A legislative committee was set up in 1810 to revise Georgia’s penal code and to set up a penitentiary. Construction on the facility began in 1812 and was completed in December 1816. Both the architect and the contractor resided in Milledgeville. The edifice included a wing for male prisoners, prison workshops, and the principal keeper or warden’s house. The penitentiary occupied only a small portion of the square because two academies and the county courthouse shared the site as well. The first prisoner was received in March 1817.

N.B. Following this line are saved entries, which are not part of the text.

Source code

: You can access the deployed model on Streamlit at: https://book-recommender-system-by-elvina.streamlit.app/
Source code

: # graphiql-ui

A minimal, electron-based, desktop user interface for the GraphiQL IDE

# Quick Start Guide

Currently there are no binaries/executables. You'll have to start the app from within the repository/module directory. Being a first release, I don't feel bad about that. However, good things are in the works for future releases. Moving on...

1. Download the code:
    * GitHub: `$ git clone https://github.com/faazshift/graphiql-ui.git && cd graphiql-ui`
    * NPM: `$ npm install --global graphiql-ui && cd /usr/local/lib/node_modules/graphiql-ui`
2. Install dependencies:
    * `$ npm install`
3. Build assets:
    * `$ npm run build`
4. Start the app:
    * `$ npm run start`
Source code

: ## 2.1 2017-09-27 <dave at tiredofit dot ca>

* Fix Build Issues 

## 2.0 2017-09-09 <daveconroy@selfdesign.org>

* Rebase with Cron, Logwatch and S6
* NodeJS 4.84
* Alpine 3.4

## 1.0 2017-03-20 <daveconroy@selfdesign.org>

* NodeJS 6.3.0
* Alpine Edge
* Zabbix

During the early nineteenth century Georgians came to believe that criminals could be reformed if they were confined in a penitentiary. It was believed that criminals should be removed from all association with society so that they would be able to contemplate their actions and repent. People believed that while a troublemaker might have scoffed at the traditional idea of branding or whipping as punishment, “the prospect of confinement in the penitentiary . . . would put fear in his heart.” Georgia followed the examples of early penal reform in Pennsylvania as a model.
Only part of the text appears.